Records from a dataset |
==*==

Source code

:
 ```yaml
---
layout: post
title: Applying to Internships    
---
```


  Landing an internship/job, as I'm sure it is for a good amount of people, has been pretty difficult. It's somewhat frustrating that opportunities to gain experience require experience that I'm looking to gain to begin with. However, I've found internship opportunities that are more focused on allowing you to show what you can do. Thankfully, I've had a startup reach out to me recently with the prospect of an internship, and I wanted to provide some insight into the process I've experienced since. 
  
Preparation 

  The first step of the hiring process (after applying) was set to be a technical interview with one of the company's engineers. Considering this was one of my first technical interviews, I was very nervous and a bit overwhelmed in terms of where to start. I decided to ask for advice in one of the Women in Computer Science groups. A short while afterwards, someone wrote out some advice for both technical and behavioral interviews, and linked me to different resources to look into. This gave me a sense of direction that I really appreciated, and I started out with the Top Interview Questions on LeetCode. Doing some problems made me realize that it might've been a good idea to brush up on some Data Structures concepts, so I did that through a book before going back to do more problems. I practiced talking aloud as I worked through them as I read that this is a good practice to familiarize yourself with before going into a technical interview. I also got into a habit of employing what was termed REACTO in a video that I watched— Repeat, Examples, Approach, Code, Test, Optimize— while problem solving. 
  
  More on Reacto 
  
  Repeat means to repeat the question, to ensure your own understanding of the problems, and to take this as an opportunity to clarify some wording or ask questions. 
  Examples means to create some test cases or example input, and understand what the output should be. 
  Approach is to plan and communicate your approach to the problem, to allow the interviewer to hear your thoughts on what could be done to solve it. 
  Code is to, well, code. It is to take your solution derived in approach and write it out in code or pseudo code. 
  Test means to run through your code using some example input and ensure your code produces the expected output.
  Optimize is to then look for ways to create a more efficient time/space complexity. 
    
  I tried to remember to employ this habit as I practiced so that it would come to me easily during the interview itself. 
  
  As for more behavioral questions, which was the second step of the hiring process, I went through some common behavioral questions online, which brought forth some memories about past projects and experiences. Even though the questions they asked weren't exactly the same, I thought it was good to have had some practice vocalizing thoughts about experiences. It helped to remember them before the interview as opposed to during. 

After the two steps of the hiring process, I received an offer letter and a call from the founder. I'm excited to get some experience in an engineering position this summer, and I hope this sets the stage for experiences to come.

==*==

What this task involves |
Going back to the entries above, set down exactly the lines that begin at the one with "Examples means to" and end at the one with "Approach is to", both included, and nothing else.

Answer space |
  Examples means to create some test cases or example input, and understand what the output should be. 
  Approach is to plan and communicate your approach to the problem, to allow the interviewer to hear your thoughts on what could be done to solve it. 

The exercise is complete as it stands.